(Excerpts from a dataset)
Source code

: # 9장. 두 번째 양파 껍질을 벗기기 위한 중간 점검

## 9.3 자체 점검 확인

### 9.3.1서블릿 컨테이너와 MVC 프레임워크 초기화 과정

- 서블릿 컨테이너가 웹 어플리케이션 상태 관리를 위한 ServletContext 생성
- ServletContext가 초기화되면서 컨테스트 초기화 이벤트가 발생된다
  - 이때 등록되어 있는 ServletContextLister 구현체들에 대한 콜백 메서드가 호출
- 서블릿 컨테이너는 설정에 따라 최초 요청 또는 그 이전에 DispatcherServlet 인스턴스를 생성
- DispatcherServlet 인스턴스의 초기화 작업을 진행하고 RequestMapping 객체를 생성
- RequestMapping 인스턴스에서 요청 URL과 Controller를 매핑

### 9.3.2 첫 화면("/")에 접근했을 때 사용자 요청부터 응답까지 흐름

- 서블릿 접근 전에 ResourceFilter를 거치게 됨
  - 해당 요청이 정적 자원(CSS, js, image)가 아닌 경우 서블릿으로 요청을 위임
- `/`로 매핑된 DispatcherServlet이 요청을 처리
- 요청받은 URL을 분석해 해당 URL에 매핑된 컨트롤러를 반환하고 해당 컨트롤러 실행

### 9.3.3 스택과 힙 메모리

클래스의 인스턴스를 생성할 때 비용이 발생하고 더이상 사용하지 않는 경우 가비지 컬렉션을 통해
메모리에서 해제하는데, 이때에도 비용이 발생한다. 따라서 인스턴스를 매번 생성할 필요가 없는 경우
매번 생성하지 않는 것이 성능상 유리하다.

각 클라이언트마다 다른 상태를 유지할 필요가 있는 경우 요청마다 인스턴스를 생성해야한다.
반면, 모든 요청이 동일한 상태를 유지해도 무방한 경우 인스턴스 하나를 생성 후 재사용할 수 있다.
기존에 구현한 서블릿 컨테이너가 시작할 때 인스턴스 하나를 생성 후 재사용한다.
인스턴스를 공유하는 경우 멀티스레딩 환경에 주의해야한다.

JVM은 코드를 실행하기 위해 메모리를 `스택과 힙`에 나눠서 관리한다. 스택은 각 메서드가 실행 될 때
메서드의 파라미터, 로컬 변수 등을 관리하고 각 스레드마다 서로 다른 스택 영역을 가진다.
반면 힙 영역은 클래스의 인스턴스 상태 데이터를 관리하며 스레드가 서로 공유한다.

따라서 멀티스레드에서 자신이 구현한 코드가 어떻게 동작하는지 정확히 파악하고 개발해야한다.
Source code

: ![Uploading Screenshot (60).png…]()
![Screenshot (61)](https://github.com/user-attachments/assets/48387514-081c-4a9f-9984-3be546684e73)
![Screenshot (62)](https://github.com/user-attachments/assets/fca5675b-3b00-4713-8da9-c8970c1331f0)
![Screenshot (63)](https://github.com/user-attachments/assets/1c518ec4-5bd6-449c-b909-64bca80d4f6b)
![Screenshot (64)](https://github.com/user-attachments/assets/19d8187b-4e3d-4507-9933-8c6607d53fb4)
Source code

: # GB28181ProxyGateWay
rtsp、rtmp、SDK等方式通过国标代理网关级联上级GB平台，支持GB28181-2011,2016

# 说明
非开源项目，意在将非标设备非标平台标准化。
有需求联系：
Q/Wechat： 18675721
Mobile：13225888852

# Activity
Would you print exactly the lines from the first line of the entries above through the line that has "- 이때 등록되어 있는", both included, and stop there?

# Output of the task
Source code

: # 9장. 두 번째 양파 껍질을 벗기기 위한 중간 점검

## 9.3 자체 점검 확인

### 9.3.1서블릿 컨테이너와 MVC 프레임워크 초기화 과정

- 서블릿 컨테이너가 웹 어플리케이션 상태 관리를 위한 ServletContext 생성
- ServletContext가 초기화되면서 컨테스트 초기화 이벤트가 발생된다
  - 이때 등록되어 있는 ServletContextLister 구현체들에 대한 콜백 메서드가 호출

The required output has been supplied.